= Exercise =
Give every line from the entries that contains "layout".

Data entries
——————

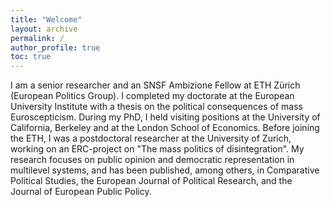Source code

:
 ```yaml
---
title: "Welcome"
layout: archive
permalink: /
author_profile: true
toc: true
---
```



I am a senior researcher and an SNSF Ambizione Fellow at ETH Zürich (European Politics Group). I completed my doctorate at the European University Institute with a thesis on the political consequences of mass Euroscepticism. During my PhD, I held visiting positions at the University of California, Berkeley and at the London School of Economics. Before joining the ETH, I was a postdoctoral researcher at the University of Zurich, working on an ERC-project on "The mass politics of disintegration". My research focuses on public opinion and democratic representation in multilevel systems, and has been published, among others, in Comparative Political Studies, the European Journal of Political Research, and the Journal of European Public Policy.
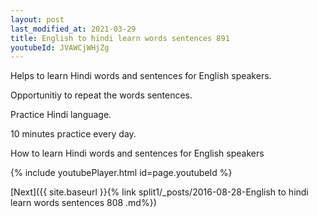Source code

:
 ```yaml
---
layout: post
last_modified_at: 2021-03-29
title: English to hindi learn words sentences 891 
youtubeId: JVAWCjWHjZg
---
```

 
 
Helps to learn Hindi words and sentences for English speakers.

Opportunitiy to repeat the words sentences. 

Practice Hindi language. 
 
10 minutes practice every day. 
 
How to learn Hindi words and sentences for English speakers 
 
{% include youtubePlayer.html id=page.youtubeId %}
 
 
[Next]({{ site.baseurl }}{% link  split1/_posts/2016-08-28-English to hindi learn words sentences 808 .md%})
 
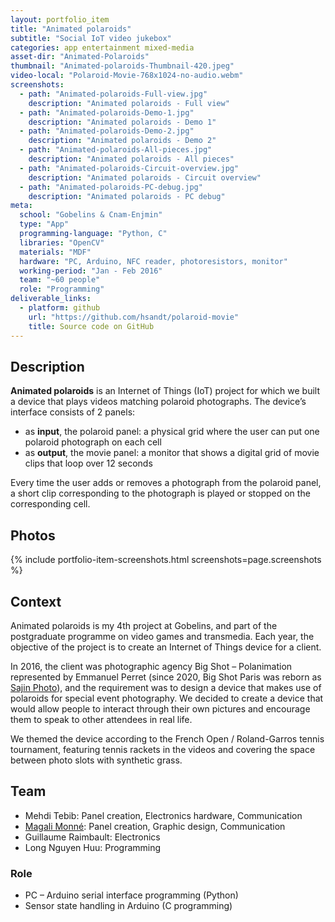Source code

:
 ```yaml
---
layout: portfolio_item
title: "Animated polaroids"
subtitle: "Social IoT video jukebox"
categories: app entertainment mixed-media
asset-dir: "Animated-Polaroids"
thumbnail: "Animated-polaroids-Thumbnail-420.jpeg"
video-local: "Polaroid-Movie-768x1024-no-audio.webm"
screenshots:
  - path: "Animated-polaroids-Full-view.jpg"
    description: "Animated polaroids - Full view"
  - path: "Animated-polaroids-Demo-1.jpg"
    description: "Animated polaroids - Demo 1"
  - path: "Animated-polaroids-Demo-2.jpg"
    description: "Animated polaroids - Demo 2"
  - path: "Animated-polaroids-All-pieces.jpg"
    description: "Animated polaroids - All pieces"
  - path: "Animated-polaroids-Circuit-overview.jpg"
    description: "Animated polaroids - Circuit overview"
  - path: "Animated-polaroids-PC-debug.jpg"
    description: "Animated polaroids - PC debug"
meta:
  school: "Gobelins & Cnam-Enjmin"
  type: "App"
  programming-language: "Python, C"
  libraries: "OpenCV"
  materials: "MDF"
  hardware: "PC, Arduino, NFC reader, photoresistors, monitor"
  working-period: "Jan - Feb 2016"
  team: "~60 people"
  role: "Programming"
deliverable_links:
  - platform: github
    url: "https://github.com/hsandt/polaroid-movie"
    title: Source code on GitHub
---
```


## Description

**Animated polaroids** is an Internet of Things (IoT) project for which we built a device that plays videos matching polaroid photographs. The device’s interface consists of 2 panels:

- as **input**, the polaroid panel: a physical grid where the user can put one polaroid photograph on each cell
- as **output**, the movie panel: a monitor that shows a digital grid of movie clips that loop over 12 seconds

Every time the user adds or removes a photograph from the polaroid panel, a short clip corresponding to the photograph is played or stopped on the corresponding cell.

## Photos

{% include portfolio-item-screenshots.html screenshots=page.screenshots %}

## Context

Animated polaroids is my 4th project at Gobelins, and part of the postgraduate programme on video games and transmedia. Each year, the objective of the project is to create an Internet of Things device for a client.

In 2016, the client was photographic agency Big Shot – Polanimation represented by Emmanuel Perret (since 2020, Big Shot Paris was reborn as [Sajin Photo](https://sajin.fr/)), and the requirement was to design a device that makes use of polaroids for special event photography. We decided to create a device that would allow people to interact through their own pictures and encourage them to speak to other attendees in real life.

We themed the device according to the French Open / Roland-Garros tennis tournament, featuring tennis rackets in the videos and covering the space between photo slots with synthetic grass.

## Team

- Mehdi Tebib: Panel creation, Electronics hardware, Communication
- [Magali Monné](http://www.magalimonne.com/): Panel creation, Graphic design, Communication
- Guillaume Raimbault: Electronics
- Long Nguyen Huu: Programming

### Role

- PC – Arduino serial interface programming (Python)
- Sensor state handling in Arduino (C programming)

——————

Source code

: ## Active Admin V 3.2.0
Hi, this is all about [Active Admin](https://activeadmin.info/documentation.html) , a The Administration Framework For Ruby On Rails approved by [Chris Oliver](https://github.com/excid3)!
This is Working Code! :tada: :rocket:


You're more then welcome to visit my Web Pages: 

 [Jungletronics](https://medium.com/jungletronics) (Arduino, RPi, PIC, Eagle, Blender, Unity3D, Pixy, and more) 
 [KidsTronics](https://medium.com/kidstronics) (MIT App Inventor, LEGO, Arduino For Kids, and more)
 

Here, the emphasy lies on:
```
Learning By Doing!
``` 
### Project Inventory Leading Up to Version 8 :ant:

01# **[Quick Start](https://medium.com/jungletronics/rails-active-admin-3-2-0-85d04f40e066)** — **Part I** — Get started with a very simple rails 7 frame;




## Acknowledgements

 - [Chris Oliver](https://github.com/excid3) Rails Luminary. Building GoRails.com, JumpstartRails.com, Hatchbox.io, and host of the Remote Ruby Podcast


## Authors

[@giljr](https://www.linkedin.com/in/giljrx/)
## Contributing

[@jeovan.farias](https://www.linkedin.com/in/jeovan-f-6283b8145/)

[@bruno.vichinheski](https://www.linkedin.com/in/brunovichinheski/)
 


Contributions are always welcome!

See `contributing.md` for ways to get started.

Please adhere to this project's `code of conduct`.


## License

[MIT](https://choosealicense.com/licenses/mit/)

——————

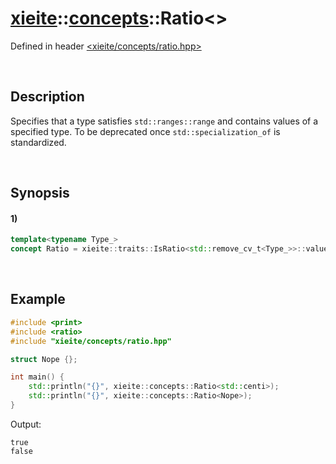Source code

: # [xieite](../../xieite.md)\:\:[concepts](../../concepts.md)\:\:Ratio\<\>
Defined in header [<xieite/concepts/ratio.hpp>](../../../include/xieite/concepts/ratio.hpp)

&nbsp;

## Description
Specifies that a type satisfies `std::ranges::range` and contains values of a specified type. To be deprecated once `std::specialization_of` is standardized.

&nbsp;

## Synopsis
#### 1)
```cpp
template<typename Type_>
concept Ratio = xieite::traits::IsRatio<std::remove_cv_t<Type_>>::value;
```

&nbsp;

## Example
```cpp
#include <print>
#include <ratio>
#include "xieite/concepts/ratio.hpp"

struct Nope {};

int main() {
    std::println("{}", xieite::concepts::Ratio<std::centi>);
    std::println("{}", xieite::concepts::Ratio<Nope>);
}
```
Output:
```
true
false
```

——————

= Finished task =
layout: archive
layout: post
layout: portfolio_item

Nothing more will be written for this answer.